É
que de quando em vez a gente fica triste, sabe? Assim, triste. Macambúzio,
cabisbaixo, taciturno. Amuado sem mais o quê. Acontece. Acontece com todo
mundo. Quem nunca sentiu tristeza? Há de haver neste mundo quem jamais se viu
aborrecido e achou que ia ser para sempre?
Eu
fico triste. Quase sempre. Depois passa. Mas eu fico. E acho uma bruta covardia
que o mundo nos cobre felicidade o tempo todo. Não dá. Tem horas em que a gente
se aborrece. Daí vem alguém nos apontar o dedo, o queixo, o olhar superior e
dizer “vai lavar a louça que passa”.
Acontece
que talvez eu não queira que passe assim, com a espuma da louça enxaguada.

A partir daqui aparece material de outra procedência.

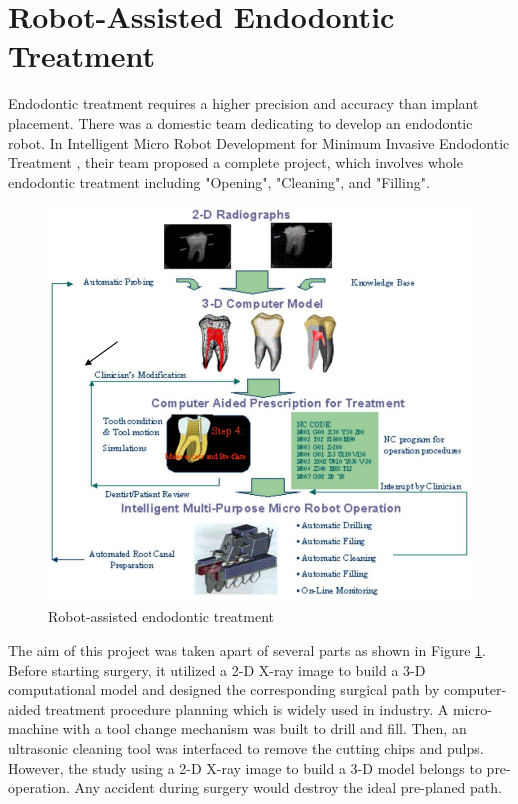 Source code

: \section{Robot-Assisted Endodontic Treatment}
\hspace*{6mm}Endodontic treatment requires a higher precision and accuracy than implant placement. There was a domestic team dedicating to develop an endodontic robot. In Intelligent Micro Robot Development for Minimum Invasive Endodontic Treatment \cite{dong2006wip,everett2014feasibility,dong2010design,Neha2017MicroR}, their team proposed a complete project, which involves whole endodontic treatment including "Opening", "Cleaning", and "Filling". 
\par
\begin{figure}[htbp]
	\begin{center}
	\includegraphics[width=0.95\linewidth]{Images/NCTU_2.png}
	\caption[Robot-assisted endodontic treatment]{Robot-assisted endodontic treatment \cite{everett2014feasibility}}	
	\label{fig:NCTU_2}
	\end{center}
\end{figure}
\par
The aim of this project was taken apart of several parts as shown in Figure \ref{fig:NCTU_2}. Before starting surgery, it utilized a 2-D X-ray image to build a 3-D computational model and designed the corresponding surgical path by computer-aided treatment procedure planning which is widely used in industry. A micro-machine with a tool change mechanism was built to drill and fill. Then, an ultrasonic cleaning tool was interfaced to remove the cutting chips and pulps. However, the study using a 2-D X-ray image to build a 3-D model belongs to pre-operation. Any accident during surgery would destroy the ideal pre-planed path.
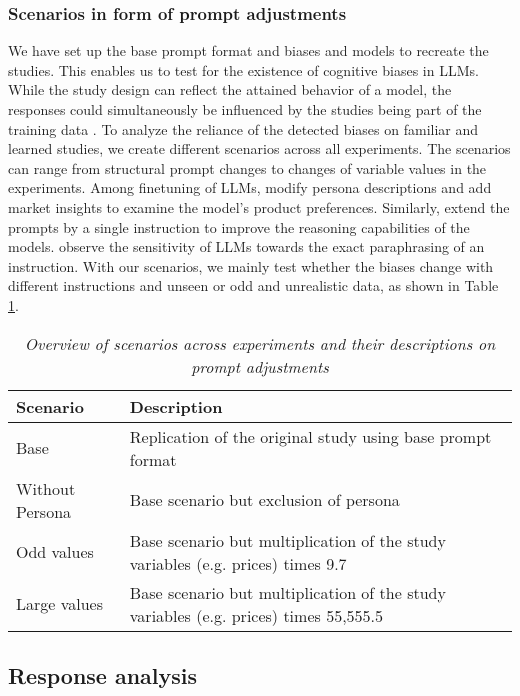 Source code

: \subsubsection{Scenarios in form of prompt adjustments}
\label{methodologies:scenarios}
\par We have set up the base prompt format and biases and models to recreate the studies. This enables us to test for the existence of cognitive biases in LLMs. While the study design can reflect the attained behavior of a model, the responses could simultaneously be influenced by the studies being part of the training data \parencite{brand2023using}. To analyze the reliance of the detected biases on familiar and learned studies, we create different scenarios across all experiments. The scenarios can range from structural prompt changes to changes of variable values in the experiments. Among finetuning of LLMs, \textcite{brand2023using} modify persona descriptions and add market insights to examine the model's product preferences. Similarly, \textcite{kojima2022large} extend the prompts by a single instruction to improve the reasoning capabilities of the models. \textcite{mizrahi2024state} observe the sensitivity of LLMs towards the exact paraphrasing of an instruction. With our scenarios, we mainly test whether the biases change with different instructions and unseen or odd and unrealistic data, as shown in Table \ref{tab:scenarios}.
\begin{table}[h!]
    \centering
    \begin{tabular}{@{}p{4cm}p{11cm}@{}}
    \toprule
    \textbf{Scenario} & \textbf{Description} \\ \midrule
    Base & Replication of the original study using base prompt format \\ \addlinespace
    Without Persona & Base scenario but exclusion of persona \\ \addlinespace
    Odd values & Base scenario but multiplication of the study variables (e.g. prices) times 9.7 \\ \addlinespace
    Large values & Base scenario but multiplication of the study variables (e.g. prices) times 55,555.5 \\ \bottomrule
    \end{tabular}
    \caption[Scenario overview]{\centering \textit{Overview of scenarios across experiments and their descriptions on prompt adjustments}}
    \label{tab:scenarios}
\end{table}


\subsection{Response analysis}

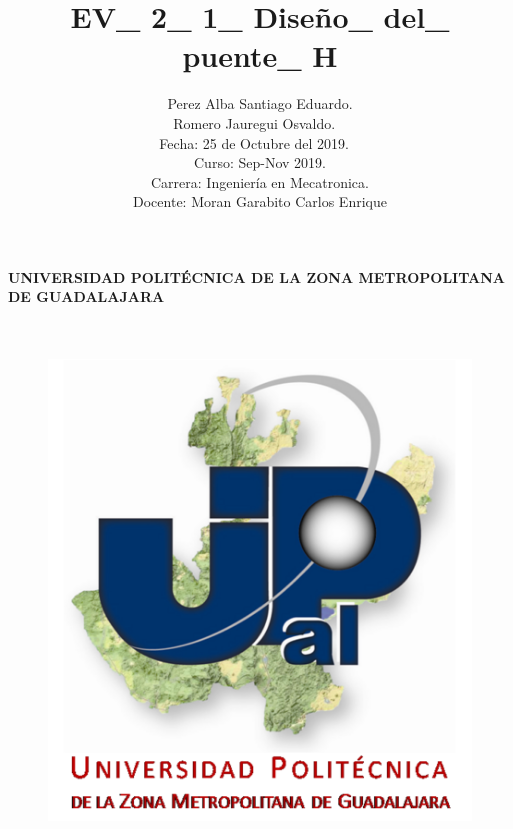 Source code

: \documentclass[12pt,letterpaper]{article}
\title{EV\_ 2\_ 1\_ Diseño\_ del\_ puente\_ H}
\begin{document}
\maketitle




\paragraph{ UNIVERSIDAD POLITÉCNICA DE LA ZONA METROPOLITANA DE GUADALAJARA}

\
\begin{figure}[h!]
\begin{center}

\includegraphics[scale=0.8]{Upzmg.png} 
\label{Upzmg}


\end{center}
\end{figure}


\

\author{Perez Alba Santiago Eduardo. \\ Romero Jauregui Osvaldo.
\

Fecha: 25 de Octubre del 2019.
\

Curso: Sep-Nov 2019.

\
Carrera: Ingeniería en Mecatronica.\

Docente: Moran Garabito Carlos Enrique}
\end{document}
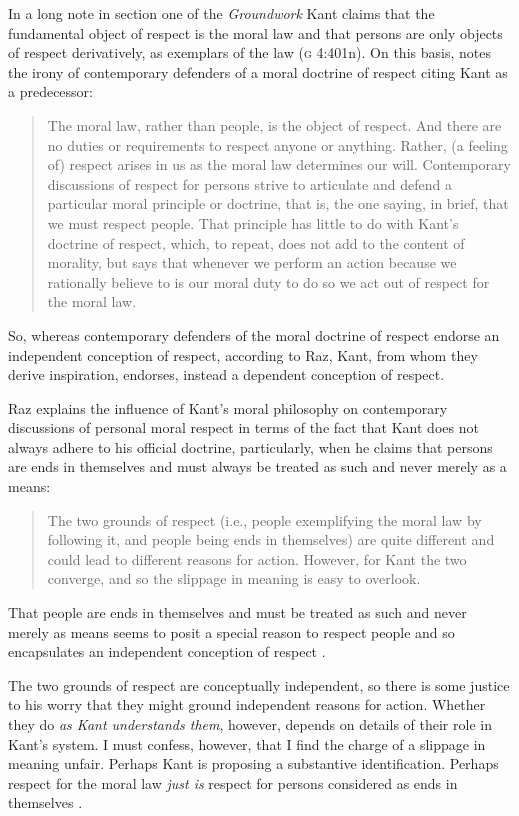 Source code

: \documentclass[a4paper,12pt]{article}
\begin{document}
In a long note in section one of the \emph{Groundwork} Kant claims that the fundamental object of respect is the moral law and that persons are only objects of respect derivatively, as exemplars of the law (\textsc{g} 4:401n). On this basis, \citet[131]{Raz:2001ps} notes the irony of contemporary defenders of a moral doctrine of respect citing Kant as a predecessor:
\begin{quote}
	The moral law, rather than people, is the object of respect. And there are no duties or requirements to respect anyone or anything. Rather, (a feeling of) respect arises in us as the moral law determines our will. Contemporary discussions of respect for persons strive to articulate and defend a particular moral principle or doctrine, that is, the one saying, in brief, that we must respect people. That principle has little to do with Kant's doctrine of respect, which, to repeat, does not add to the content of morality, but says that whenever we perform an action because we rationally believe to is our moral duty to do so we act out of respect for the moral law. \citep[134]{Raz:2001ps}
\end{quote}
So, whereas contemporary defenders of the moral doctrine of respect endorse an independent conception of respect, according to Raz, Kant, from whom they derive inspiration, endorses, instead a dependent conception of respect.

Raz explains the influence of Kant's moral philosophy on contemporary discussions of personal moral respect in terms of the fact that Kant does not always adhere to his official doctrine, particularly, when he claims that persons are ends in themselves and must always be treated as such and never merely as a means: 
\begin{quote}
	The two grounds of respect (i.e., people exemplifying the moral law by following it, and people being ends in themselves) are quite different and could lead to different reasons for action. However, for Kant the two converge, and so the slippage in meaning is easy to overlook. \citep[136]{Raz:2001ps} 
\end{quote}
That people are ends in themselves and must be treated as such and never merely as means seems to posit a special reason to respect people and so encapsulates an independent conception of respect \citep[for discussion relevant to the distinction Raz is drawing see][]{Darwall:1977ty,Frankena:1986sf}.

The two grounds of respect are conceptually independent, so there is some justice to his worry that they might ground independent reasons for action. Whether they do \emph{as Kant understands them}, however, depends on details of their role in Kant's system. I must confess, however, that I find the charge of a slippage in meaning unfair. Perhaps Kant is proposing a substantive identification. Perhaps respect for the moral law \emph{just is} respect for persons considered as ends in themselves \citep[see][for a similar suggestion]{Velleman:2006nx}. 
\end{document}
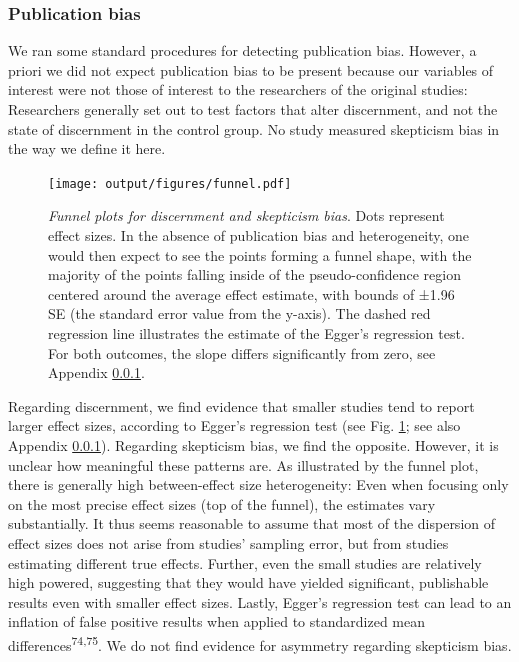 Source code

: \documentclass[
  man]{apa6}
\begin{document}
\subsubsection{Publication bias}\label{publication-bias}

We ran some standard procedures for detecting publication bias. However, a priori we did not expect publication bias to be present because our variables of interest were not those of interest to the researchers of the original studies: Researchers generally set out to test factors that alter discernment, and not the state of discernment in the control group. No study measured skepticism bias in the way we define it here.



\begin{figure}
\centering
\texttt{[image: output/figures/funnel.pdf]}
\caption{\label{fig:funnel}\emph{Funnel plots for discernment and skepticism bias}. Dots represent effect sizes. In the absence of publication bias and heterogeneity, one would then expect to see the points forming a funnel shape, with the majority of the points falling inside of the pseudo-confidence region centered around the average effect estimate, with bounds of ±1.96 SE (the standard error value from the y-axis). The dashed red regression line illustrates the estimate of the Egger's regression test. For both outcomes, the slope differs significantly from zero, see Appendix \ref{publication-bias}.}
\end{figure}

Regarding discernment, we find evidence that smaller studies tend to report larger effect sizes, according to Egger's regression test (see Fig. \ref{fig:funnel}; see also Appendix \ref{publication-bias}). Regarding skepticism bias, we find the opposite. However, it is unclear how meaningful these patterns are. As illustrated by the funnel plot, there is generally high between-effect size heterogeneity: Even when focusing only on the most precise effect sizes (top of the funnel), the estimates vary substantially. It thus seems reasonable to assume that most of the dispersion of effect sizes does not arise from studies' sampling error, but from studies estimating different true effects. Further, even the small studies are relatively high powered, suggesting that they would have yielded significant, publishable results even with smaller effect sizes. Lastly, Egger's regression test can lead to an inflation of false positive results when applied to standardized mean differences\textsuperscript{74,75}. We do not find evidence for asymmetry regarding skepticism bias.
\end{document}

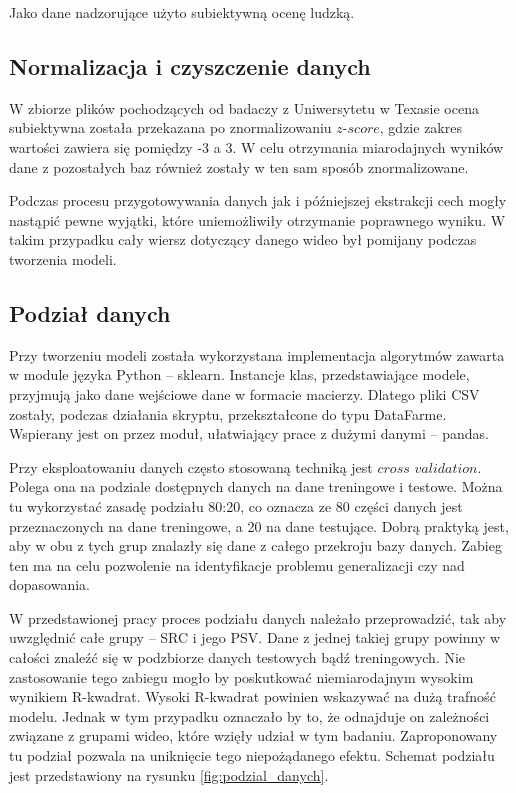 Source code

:Jako dane nadzorujące użyto subiektywną ocenę ludzką.\par

\subsection{Normalizacja i czyszczenie danych}
W zbiorze plików pochodzących od badaczy z Uniwersytetu w Texasie ocena subiektywna została przekazana po znormalizowaniu $z$-$score$, gdzie zakres wartości zawiera się pomiędzy -3 a 3. W celu otrzymania miarodajnych wyników dane z pozostałych baz również zostały w ten sam sposób znormalizowane.\par
Podczas procesu przygotowywania danych jak i późniejszej ekstrakcji cech mogły nastąpić pewne wyjątki, które uniemożliwiły otrzymanie poprawnego wyniku. W takim przypadku cały wiersz dotyczący danego wideo był pomijany podczas tworzenia modeli.

\subsection{Podział danych}

Przy tworzeniu modeli została wykorzystana implementacja algorytmów zawarta w module języka Python -- sklearn. Instancje klas, przedstawiające modele, przyjmują jako dane wejściowe dane w formacie macierzy. Dlatego pliki CSV zostały, podczas działania skryptu, przekształcone do typu DataFarme. Wspierany jest on przez moduł, ułatwiający prace z dużymi danymi -- pandas.\par

Przy eksploatowaniu danych często stosowaną techniką jest $cross$ $validation$. Polega ona na podziale dostępnych danych na dane treningowe i testowe. Można tu wykorzystać zasadę podziału 80:20, co oznacza ze 80 części danych jest przeznaczonych na dane treningowe, a 20 na dane testujące. Dobrą praktyką jest, aby w obu z tych grup znalazły się dane z całego przekroju bazy danych. Zabieg ten ma na celu pozwolenie na identyfikacje  problemu generalizacji czy nad dopasowania. 

W przedstawionej pracy proces podziału danych należało przeprowadzić, tak aby uwzględnić  całe grupy --  SRC i jego PSV. Dane z jednej takiej grupy powinny w całości znaleźć się w podzbiorze danych testowych bądź treningowych. Nie zastosowanie tego zabiegu mogło by poskutkować niemiarodajnym wysokim wynikiem R-kwadrat. Wysoki R-kwadrat powinien wskazywać na dużą trafność modelu. Jednak w tym przypadku oznaczało by to, że odnajduje on zależności związane z grupami wideo, które wzięły udział w tym badaniu. Zaproponowany tu podział pozwala na uniknięcie tego niepożądanego efektu. Schemat podziału jest przedstawiony na rysunku \ref{fig:podzial_danych}.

Porque não se faz isso com visita nenhuma. “Senta
um pouquinho aí, dona tristeza. Eu vou ali ajeitar a casa e já volto papear com
a senhora, tá?”
Então
eu demoro um tanto lá dentro e quando volto me dou conta de que a tristeza,
cansada de esperar, já foi embora. Pode até funcionar uma vez. Duas. Mas não dá
certo para sempre. Uma hora ela agarra na sua perna e vai junto. Vai com você
lavar a louça, vai com seus tantos nomes. Agonia, mágoa, dor, desconsolo,
pesar, luto. Ficam todos ali, na gordura dos pratos sujos, na superlotação da
pia, na esponja envelhecida, no copo que escorrega de suas mãos ensaboadas e se
espatifa na vida. No desânimo de estar ali com você. Em você.
Aí
não tem jeito. É preciso sentar com ela e olhá-la nos olhos. Ouvir suas
histórias, saber seus motivos. Aprender que todo mundo uma hora há de ser
triste. E que a tristeza é nada senão uma crise. Crisálida gestando seu tempo
de ser borboleta.
Repare.
Toda gente feliz já sentiu tristeza em algum grau, de qualquer tamanho, cor,
intensidade. Ser feliz é conhecer a comparação. Quem já se viu triste valoriza
de fato os minutos de alegria que, somados ao longo da vida, talvez resultem em
felicidade.
Tem
gente abrindo mão de seu direito sagrado à tristeza. Cheios de medo, damos as
costas, fingimos que ela não existe e perdemos a melhor parte da felicidade que
nos cabe: o susto de sua chegada, a consciência de sua estada em nós. E isso é
o mais triste.
Quer
saber? Gente muito feliz o tempo todo me incomoda. Gênios superiores, seres bem
resolvidos insistindo em jogar sua alegria na minha cara, escancarar elevação,
impor sua felicidade como quem exibe um brinquedo novo. Só para farejar minha
névoa e escarnecer da minha incapacidade de ser como eles.
Eu
fico triste, sim. Vira e mexe, entristeço. Mas sabe o que é? Isso não faz de
mim pessoa infeliz. Ah, não faz, não.